---------- RECORDS

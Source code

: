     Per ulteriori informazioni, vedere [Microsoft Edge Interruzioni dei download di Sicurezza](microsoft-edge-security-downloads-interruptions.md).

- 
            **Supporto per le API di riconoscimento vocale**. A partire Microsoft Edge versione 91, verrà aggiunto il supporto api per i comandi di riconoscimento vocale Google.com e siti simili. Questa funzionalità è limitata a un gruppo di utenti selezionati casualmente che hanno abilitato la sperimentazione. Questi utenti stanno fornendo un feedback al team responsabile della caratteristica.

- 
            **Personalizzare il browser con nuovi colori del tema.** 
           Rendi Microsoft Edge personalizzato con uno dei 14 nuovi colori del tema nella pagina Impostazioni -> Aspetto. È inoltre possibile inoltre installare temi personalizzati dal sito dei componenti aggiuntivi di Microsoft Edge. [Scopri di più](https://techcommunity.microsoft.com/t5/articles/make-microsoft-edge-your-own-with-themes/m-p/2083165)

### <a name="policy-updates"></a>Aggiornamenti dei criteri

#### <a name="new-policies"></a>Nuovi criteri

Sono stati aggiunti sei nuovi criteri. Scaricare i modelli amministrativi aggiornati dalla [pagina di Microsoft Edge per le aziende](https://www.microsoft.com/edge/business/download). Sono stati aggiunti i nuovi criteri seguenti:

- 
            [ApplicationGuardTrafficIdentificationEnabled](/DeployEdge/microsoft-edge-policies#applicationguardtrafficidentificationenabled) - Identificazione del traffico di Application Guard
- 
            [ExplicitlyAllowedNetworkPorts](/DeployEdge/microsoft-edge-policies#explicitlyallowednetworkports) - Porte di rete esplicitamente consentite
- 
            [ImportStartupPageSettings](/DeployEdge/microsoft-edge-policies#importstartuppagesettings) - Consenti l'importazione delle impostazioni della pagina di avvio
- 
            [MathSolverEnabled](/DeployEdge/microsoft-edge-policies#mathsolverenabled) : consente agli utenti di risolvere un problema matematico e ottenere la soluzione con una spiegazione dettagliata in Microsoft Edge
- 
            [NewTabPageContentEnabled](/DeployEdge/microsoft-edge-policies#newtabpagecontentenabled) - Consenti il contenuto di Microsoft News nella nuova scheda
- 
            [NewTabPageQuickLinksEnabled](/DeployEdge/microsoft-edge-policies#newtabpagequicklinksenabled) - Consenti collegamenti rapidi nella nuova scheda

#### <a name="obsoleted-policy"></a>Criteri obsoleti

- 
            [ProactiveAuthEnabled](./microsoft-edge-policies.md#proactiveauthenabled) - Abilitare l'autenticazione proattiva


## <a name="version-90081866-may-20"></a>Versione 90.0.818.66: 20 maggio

--------------------

-- TASK INSTRUCTIONS --
Every line above in which the word "https" occurs needs to be copied.

-- YOUR SOLUTION --
           Rendi Microsoft Edge personalizzato con uno dei 14 nuovi colori del tema nella pagina Impostazioni -> Aspetto. È inoltre possibile inoltre installare temi personalizzati dal sito dei componenti aggiuntivi di Microsoft Edge. [Scopri di più](https://techcommunity.microsoft.com/t5/articles/make-microsoft-edge-your-own-with-themes/m-p/2083165)
Sono stati aggiunti sei nuovi criteri. Scaricare i modelli amministrativi aggiornati dalla [pagina di Microsoft Edge per le aziende](https://www.microsoft.com/edge/business/download). Sono stati aggiunti i nuovi criteri seguenti:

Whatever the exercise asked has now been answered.